Data backups are almost as important today as having a good escrow mechanism or even having clients. It’s data that cyber criminals are most often after, and data which allows you to serve your clients. A good backup plan envisions backups of critical data that are taken both onsite and offsite so that there are three copies of the data available in at least two physical locations. Thus, if your data gets deleted by an employee or corrupted by a malware, it can be recovered.

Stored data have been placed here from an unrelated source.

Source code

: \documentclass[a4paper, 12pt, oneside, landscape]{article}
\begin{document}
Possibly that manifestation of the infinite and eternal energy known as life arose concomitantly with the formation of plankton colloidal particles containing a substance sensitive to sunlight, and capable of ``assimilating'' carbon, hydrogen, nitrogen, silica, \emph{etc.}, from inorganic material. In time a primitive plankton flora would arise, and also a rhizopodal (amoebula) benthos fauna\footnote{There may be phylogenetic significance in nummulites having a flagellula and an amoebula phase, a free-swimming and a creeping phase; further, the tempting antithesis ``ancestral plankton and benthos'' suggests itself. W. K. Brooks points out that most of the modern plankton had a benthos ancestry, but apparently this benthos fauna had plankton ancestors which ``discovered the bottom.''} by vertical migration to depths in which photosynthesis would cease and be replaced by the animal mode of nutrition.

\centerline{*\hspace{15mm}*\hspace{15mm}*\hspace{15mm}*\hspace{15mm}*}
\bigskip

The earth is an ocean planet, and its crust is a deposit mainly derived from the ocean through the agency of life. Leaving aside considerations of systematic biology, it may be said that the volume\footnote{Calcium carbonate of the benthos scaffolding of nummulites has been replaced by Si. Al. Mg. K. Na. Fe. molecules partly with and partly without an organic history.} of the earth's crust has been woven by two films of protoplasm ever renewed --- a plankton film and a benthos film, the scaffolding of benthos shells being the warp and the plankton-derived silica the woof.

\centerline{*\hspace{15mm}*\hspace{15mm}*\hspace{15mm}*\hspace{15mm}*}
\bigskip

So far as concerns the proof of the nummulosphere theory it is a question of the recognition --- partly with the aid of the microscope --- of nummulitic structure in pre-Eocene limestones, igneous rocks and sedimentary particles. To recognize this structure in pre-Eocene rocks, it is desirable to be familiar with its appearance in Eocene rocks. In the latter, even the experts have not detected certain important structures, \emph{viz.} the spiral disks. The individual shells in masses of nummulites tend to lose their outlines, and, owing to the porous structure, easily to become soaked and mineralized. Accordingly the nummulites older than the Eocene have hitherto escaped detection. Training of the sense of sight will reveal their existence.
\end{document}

When it comes to disaster recovery, the principle of people- as-assets again comes into play. Good communication is crucial in the moments after an attack or disaster occurs. Solid and updated security protocols ensure your team isn’t “winging it” in the critical early minutes and hours after a cyber event. And
continuous improvement applies as much to your recovery plans as any other layer. As our industry grows more sophisticated, so too do the criminals and the ways your data can be compromised. It’s imperative that you not only make the initial investment in cyber security, but that you account for regular monitoring, updates, and education as well.
Again, all of what we’ve just discussed is just a starting point. There are easily another dozen things or more that you can do to reduce your risk against cybercrime, fraud and data disasters. For example, consider hiring professionals (whether in-house or not) who can align you with the best-in-class standard for data security, SOC2 Type 2. Understand that no defense is perfect, but that the risk of not having a multi-layered plan greatly outweighs the cost of preparation. Your data, and your clients’ data, is now the lifeblood of your business. The threats are growing more sophisticated by the day. So, we ask again, are you truly prepared?